(Stored data entries)
◇ ◇ ◇ ◇ ◇

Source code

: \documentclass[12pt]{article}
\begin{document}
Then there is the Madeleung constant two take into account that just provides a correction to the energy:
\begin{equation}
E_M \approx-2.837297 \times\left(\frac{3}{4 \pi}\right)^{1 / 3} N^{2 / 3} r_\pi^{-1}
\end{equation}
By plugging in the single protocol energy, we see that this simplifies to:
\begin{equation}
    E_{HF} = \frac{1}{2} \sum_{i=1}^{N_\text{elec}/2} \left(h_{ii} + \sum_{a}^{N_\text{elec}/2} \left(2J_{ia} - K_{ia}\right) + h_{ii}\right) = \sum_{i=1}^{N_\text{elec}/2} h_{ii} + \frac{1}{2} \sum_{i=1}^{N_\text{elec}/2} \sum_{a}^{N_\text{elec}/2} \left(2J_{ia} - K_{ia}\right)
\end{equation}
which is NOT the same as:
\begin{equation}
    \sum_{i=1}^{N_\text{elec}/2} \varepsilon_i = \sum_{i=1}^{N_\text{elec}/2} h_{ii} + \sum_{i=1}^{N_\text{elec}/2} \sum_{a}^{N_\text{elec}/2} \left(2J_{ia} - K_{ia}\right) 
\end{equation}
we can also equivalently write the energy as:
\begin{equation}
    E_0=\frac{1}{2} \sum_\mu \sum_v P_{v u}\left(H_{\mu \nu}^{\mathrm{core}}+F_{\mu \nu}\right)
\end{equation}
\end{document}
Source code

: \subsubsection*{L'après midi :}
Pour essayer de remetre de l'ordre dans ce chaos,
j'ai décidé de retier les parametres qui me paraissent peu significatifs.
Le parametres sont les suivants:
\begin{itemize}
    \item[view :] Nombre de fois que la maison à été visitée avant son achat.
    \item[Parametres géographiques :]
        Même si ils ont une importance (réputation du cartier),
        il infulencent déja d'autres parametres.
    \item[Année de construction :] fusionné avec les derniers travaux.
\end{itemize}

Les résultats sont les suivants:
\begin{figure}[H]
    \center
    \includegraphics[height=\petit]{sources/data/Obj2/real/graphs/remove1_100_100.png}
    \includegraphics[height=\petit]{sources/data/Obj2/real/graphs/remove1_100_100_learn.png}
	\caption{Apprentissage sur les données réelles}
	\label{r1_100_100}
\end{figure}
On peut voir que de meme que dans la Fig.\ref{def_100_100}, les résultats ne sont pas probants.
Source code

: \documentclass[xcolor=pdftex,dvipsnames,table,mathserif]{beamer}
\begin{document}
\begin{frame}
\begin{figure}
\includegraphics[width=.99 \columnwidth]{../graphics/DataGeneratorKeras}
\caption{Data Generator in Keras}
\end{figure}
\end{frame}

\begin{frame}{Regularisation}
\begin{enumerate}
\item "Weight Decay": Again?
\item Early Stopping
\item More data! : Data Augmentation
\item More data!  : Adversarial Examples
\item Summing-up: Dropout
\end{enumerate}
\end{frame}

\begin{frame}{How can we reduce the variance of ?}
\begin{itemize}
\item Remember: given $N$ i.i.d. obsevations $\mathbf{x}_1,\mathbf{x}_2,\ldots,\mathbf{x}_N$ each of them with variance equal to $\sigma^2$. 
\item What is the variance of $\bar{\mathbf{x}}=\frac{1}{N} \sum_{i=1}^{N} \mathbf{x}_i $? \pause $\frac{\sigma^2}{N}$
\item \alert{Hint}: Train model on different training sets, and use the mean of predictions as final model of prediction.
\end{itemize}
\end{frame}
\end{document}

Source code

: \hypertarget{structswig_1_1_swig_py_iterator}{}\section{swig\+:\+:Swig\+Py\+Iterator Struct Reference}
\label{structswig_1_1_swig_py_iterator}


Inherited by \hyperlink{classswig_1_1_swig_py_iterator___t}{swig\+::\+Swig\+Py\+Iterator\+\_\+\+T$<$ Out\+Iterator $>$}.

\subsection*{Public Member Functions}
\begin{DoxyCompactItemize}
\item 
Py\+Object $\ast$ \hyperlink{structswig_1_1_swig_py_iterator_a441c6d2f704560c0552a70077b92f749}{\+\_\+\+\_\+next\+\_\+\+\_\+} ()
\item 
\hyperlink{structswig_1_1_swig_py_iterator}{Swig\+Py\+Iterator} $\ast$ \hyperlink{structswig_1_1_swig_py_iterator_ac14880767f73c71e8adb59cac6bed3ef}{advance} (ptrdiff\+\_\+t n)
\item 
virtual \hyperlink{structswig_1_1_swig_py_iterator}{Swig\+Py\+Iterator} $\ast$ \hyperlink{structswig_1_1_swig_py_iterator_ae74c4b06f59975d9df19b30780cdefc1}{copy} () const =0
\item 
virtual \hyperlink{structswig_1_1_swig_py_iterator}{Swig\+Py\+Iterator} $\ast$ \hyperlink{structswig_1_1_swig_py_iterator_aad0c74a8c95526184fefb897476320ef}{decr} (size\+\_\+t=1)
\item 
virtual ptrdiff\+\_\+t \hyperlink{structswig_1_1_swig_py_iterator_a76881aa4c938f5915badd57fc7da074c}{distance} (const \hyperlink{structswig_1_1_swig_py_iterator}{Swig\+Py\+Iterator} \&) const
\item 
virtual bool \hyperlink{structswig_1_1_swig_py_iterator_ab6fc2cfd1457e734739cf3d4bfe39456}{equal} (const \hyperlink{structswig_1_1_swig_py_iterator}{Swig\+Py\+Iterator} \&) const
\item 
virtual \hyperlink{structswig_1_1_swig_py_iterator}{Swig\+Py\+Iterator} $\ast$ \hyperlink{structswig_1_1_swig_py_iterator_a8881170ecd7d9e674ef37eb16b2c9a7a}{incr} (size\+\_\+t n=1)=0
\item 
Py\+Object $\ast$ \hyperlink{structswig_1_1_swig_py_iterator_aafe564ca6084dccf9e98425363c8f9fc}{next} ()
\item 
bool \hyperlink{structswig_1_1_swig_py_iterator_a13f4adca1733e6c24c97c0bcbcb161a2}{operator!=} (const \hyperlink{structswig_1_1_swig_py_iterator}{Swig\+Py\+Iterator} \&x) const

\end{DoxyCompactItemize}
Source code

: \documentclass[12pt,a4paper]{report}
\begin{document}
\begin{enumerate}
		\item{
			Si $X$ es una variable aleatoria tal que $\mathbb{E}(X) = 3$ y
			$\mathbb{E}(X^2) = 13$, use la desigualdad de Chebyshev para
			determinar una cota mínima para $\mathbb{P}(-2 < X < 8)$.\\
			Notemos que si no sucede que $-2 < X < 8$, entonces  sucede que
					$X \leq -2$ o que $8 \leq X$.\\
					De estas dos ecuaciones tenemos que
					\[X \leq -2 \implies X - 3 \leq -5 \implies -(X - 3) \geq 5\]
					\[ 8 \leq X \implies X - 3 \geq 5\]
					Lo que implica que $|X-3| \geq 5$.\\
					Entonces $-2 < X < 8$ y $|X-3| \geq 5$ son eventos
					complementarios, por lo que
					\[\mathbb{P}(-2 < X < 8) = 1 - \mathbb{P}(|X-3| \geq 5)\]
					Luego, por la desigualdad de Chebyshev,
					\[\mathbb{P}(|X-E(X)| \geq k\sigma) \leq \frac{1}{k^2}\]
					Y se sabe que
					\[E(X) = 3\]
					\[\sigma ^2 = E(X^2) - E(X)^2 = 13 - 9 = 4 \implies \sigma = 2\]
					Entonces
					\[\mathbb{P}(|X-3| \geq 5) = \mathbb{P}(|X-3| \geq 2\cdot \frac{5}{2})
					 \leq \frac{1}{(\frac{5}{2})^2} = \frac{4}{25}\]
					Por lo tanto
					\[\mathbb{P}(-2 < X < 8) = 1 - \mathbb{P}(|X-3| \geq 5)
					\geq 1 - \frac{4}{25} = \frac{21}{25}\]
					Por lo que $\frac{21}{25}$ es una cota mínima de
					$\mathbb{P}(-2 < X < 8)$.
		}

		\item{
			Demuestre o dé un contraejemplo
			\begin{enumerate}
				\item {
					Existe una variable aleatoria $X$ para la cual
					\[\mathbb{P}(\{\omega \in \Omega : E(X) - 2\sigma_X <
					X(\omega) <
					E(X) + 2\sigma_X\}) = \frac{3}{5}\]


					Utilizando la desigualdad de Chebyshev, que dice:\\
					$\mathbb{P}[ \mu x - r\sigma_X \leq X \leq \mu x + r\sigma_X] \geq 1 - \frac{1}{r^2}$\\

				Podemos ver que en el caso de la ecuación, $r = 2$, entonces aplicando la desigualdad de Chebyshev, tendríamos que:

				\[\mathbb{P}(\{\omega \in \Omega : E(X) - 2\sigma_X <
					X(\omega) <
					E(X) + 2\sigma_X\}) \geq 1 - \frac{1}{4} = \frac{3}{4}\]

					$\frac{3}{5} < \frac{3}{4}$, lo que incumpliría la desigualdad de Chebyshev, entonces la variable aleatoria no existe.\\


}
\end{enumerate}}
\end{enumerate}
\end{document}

◇ ◇ ◇ ◇ ◇

What is needed is the number of lines in these entries that include the word "Object"; please give it alone.

2